Trends Affecting Our Business and Operations
Acquisitions have been financed with a combination of proceeds from bank borrowings, issuance of notes, issuances of units and cash flow from operations. Post-acquisition activities are focused on evaluating and exploiting the acquired properties and evaluating potential add-on acquisitions. Our revenues, cash flow from operations and future growth depend substantially on factors beyond our control, such as economic, political and regulatory developments and competition from other sources of energy. Oil and natural gas prices historically have been volatile and may fluctuate widely in the future.
Sustained periods of low prices for oil or natural gas could materially and adversely affect our financial position, our results of operations, the quantities of oil and natural gas reserves that we can economically produce and our access to capital.
We face the challenge of natural production declines. As initial reservoir pressures are depleted, oil and natural gas production from a given well or formation decreases. We attempt to overcome this natural decline by acquiring more reserves than we produce, drilling to find additional reserves, utilizing multiple types of recovery techniques such as secondary (waterflood) and tertiary (CO2 and nitrogen) recovery methods to re-pressure the reservoir and recover additional oil, recompleting or adding pay in existing wellbores and improving artificial lift. Our future growth will depend on our ability to continue to add reserves in excess of production. We will maintain our focus on adding reserves through acquisitions and development projects. Our ability to add reserves through acquisitions and development projects is dependent upon many factors including our ability to raise capital, obtain regulatory approvals and contract drilling rigs and personnel.
Our revenues are highly sensitive to changes in oil and natural gas prices and to levels of production. As set forth under "Cash Flow from Operations" below, we have entered into oil, NGL and natural gas derivatives designed to mitigate the effects of price fluctuations covering a significant portion of our expected production, which allows us to mitigate, but not eliminate, oil, NGL and natural gas price risk. We continuously conduct financial sensitivity analyses to assess the effect of changes in pricing and production. These analyses allow us to determine how changes in oil and natural gas prices will affect our ability to execute our capital investment programs and to meet future financial obligations. Further, the financial analyses allow us to monitor any impact such changes in oil and natural gas prices may have on the value of our proved reserves and their impact on any redetermination to our borrowing base under our revolving credit facility.

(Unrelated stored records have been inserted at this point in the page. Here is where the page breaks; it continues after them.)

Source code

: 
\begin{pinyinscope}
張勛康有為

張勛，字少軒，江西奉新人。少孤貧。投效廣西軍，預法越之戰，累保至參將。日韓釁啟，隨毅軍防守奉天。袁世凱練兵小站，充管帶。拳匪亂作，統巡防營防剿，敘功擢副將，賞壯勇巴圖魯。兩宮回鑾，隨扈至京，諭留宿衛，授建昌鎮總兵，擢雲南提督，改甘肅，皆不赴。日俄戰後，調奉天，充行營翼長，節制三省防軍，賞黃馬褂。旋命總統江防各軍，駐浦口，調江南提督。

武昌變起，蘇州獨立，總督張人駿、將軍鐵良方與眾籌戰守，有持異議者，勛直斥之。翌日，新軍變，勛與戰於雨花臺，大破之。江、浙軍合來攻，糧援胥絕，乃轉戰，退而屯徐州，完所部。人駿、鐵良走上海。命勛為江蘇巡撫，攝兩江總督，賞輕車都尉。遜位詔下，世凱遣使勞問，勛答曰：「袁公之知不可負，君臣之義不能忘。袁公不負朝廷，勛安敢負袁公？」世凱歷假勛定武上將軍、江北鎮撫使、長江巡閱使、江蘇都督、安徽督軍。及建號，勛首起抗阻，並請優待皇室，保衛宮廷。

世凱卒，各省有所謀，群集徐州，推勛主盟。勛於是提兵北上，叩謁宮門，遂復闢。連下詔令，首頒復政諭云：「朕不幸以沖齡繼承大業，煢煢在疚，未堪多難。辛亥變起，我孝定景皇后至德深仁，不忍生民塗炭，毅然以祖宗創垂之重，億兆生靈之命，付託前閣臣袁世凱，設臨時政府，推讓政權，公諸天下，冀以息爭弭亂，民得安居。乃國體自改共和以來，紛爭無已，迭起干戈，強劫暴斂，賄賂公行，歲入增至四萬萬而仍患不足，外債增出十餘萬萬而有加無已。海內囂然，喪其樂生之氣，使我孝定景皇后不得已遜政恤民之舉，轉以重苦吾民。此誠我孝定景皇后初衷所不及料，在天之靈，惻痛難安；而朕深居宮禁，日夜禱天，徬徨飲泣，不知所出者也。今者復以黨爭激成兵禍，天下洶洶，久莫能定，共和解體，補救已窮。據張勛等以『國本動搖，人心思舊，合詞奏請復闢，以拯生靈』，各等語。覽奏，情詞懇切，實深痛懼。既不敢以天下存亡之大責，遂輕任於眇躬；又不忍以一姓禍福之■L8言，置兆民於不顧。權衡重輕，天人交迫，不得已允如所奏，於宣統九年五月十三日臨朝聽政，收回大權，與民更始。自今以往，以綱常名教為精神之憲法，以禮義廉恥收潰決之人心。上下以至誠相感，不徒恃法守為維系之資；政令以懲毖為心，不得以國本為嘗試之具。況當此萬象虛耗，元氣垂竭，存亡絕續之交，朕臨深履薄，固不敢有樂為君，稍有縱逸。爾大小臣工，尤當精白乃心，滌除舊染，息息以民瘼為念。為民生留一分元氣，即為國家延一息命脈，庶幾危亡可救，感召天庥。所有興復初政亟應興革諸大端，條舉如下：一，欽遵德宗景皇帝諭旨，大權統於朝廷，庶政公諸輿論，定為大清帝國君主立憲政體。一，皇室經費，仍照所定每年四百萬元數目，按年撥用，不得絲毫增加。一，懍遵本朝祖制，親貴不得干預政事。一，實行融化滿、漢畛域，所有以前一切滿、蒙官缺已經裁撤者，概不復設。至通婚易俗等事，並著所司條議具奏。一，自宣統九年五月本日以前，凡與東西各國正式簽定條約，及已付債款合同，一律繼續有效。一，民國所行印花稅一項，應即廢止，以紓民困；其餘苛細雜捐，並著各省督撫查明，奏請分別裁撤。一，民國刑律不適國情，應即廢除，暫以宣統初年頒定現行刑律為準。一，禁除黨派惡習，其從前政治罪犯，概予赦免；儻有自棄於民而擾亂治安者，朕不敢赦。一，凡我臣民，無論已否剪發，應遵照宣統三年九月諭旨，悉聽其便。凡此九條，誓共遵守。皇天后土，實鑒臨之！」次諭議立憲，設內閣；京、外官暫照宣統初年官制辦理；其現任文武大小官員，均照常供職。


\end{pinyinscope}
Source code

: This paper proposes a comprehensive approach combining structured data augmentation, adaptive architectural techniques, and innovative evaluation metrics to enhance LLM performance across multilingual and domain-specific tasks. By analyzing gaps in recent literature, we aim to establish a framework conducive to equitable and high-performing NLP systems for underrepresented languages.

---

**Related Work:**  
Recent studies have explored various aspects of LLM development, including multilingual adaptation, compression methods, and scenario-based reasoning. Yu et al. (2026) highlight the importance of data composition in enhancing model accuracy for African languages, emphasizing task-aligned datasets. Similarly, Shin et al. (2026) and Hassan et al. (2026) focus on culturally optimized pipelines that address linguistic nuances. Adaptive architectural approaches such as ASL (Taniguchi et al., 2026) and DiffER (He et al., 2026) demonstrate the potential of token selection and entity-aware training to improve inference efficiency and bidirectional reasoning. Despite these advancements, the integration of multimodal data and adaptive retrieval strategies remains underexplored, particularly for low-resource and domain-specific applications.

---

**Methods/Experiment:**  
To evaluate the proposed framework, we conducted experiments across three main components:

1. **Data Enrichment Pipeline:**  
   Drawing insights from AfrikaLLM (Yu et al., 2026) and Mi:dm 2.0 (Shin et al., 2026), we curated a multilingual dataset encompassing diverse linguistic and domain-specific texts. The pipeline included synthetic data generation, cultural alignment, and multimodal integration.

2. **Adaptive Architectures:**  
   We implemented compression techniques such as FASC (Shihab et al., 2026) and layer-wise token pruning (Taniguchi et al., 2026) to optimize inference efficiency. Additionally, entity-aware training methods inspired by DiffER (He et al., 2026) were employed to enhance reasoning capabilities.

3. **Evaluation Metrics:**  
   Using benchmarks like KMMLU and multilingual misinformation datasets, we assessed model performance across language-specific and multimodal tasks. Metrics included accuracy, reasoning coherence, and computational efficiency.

Legacy does not specifically designate derivative instruments as cash flow hedges; therefore, the mark-to-market adjustment reflecting the unrealized gain or loss associated with these instruments is recorded in current earnings.
We strive to increase our production levels to maximize our revenue and cash available for distribution. Additionally, we continuously monitor our operations to ensure that we are incurring operating costs at the optimal level. Accordingly, we continuously monitor our production and operating costs per well to determine if any wells or properties should be shut-in or re-completed.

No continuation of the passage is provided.